Task: Output only the lines from the start of the entries through the line holding "of urban space". Each line must match the original exactly.

----- Supplied data

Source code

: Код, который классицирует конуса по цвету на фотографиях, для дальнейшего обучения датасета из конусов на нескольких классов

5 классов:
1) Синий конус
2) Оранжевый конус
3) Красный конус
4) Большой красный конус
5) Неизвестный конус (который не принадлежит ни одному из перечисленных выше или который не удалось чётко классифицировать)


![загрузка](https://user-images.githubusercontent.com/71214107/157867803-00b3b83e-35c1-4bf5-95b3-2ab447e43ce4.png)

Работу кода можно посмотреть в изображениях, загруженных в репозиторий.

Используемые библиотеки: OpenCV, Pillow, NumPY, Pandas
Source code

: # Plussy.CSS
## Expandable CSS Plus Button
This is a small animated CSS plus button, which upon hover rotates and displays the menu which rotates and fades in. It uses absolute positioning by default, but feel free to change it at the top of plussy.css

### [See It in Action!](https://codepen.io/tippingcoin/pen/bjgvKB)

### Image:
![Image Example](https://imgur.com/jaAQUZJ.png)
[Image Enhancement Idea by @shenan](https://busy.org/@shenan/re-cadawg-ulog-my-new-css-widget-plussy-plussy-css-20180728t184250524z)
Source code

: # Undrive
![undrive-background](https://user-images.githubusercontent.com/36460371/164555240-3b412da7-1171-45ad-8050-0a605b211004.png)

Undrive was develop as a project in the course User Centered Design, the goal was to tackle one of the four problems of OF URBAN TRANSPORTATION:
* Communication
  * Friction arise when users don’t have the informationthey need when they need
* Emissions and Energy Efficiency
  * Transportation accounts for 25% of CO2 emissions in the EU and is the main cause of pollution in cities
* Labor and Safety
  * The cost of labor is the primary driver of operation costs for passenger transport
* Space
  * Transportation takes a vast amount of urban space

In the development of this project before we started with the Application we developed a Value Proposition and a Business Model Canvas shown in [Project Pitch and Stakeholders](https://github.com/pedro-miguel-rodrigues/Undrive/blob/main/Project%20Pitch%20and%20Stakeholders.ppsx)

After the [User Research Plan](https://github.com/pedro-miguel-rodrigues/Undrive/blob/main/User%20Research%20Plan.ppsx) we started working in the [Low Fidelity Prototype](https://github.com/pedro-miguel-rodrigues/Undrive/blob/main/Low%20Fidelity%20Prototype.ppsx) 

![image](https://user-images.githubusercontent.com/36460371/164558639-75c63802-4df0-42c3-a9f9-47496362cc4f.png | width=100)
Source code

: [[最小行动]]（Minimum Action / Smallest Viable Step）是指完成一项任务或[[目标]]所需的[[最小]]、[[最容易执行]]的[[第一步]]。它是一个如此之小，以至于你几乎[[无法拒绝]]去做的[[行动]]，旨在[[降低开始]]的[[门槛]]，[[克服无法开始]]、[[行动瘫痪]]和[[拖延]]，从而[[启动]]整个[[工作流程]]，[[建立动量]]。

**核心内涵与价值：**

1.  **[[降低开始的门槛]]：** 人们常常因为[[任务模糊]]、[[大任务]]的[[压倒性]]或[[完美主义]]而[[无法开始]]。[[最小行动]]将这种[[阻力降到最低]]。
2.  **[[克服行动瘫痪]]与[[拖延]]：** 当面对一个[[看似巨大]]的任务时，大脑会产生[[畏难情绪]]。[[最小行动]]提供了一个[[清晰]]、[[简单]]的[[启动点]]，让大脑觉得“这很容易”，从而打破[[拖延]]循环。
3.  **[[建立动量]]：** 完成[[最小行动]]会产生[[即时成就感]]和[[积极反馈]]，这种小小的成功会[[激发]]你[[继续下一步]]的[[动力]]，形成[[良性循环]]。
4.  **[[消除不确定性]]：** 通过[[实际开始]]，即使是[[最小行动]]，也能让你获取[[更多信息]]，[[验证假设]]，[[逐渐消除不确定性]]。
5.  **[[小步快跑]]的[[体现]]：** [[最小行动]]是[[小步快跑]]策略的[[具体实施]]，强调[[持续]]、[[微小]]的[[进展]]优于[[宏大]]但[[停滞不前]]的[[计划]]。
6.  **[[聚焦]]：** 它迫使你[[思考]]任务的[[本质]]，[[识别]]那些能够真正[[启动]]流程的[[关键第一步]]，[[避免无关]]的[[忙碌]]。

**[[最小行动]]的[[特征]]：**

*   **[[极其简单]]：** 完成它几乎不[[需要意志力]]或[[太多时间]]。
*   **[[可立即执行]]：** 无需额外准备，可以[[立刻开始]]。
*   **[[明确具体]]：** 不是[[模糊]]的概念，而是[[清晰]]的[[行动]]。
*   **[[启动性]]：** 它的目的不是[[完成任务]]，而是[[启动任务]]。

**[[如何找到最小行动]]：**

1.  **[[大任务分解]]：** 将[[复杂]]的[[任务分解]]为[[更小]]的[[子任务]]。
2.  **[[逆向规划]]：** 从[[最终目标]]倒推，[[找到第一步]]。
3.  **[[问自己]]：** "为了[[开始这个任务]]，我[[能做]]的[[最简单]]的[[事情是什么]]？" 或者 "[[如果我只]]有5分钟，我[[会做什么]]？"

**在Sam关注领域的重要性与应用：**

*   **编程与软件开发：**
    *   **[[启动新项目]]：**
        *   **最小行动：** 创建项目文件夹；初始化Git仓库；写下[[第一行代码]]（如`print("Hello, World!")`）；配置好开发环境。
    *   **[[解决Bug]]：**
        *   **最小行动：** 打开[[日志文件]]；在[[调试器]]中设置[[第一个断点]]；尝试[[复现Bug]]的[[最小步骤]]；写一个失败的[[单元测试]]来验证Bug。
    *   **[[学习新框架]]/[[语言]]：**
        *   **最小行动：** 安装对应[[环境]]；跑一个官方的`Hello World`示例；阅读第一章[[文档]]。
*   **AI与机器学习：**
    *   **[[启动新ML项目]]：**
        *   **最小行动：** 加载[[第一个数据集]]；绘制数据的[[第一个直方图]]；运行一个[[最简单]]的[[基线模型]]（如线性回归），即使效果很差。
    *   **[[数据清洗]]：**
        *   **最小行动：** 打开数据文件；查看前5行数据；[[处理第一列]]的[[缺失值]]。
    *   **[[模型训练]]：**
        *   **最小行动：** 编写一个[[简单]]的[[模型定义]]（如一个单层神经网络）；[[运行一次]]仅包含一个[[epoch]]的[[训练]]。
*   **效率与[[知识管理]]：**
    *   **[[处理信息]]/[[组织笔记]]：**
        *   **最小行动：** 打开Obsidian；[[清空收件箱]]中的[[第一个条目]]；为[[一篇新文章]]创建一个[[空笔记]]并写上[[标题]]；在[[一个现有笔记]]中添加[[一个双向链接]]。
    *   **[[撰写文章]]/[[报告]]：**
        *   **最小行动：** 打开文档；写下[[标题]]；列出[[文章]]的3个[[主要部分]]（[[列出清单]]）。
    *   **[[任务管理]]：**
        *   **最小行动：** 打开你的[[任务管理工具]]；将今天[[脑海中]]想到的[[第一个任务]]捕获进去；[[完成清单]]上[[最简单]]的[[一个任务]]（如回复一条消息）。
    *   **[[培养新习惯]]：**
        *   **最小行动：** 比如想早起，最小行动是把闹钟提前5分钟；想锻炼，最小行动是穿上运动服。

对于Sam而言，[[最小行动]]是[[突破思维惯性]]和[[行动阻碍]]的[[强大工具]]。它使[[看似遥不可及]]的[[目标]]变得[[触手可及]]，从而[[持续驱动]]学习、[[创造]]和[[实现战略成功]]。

----------

Exercise result:
Source code

: Код, который классицирует конуса по цвету на фотографиях, для дальнейшего обучения датасета из конусов на нескольких классов

5 классов:
1) Синий конус
2) Оранжевый конус
3) Красный конус
4) Большой красный конус
5) Неизвестный конус (который не принадлежит ни одному из перечисленных выше или который не удалось чётко классифицировать)


![загрузка](https://user-images.githubusercontent.com/71214107/157867803-00b3b83e-35c1-4bf5-95b3-2ab447e43ce4.png)

Работу кода можно посмотреть в изображениях, загруженных в репозиторий.

Используемые библиотеки: OpenCV, Pillow, NumPY, Pandas
Source code

: # Plussy.CSS
## Expandable CSS Plus Button
This is a small animated CSS plus button, which upon hover rotates and displays the menu which rotates and fades in. It uses absolute positioning by default, but feel free to change it at the top of plussy.css

### [See It in Action!](https://codepen.io/tippingcoin/pen/bjgvKB)

### Image:
![Image Example](https://imgur.com/jaAQUZJ.png)
[Image Enhancement Idea by @shenan](https://busy.org/@shenan/re-cadawg-ulog-my-new-css-widget-plussy-plussy-css-20180728t184250524z)
Source code

: # Undrive
![undrive-background](https://user-images.githubusercontent.com/36460371/164555240-3b412da7-1171-45ad-8050-0a605b211004.png)

Undrive was develop as a project in the course User Centered Design, the goal was to tackle one of the four problems of OF URBAN TRANSPORTATION:
* Communication
  * Friction arise when users don’t have the informationthey need when they need
* Emissions and Energy Efficiency
  * Transportation accounts for 25% of CO2 emissions in the EU and is the main cause of pollution in cities
* Labor and Safety
  * The cost of labor is the primary driver of operation costs for passenger transport
* Space
  * Transportation takes a vast amount of urban space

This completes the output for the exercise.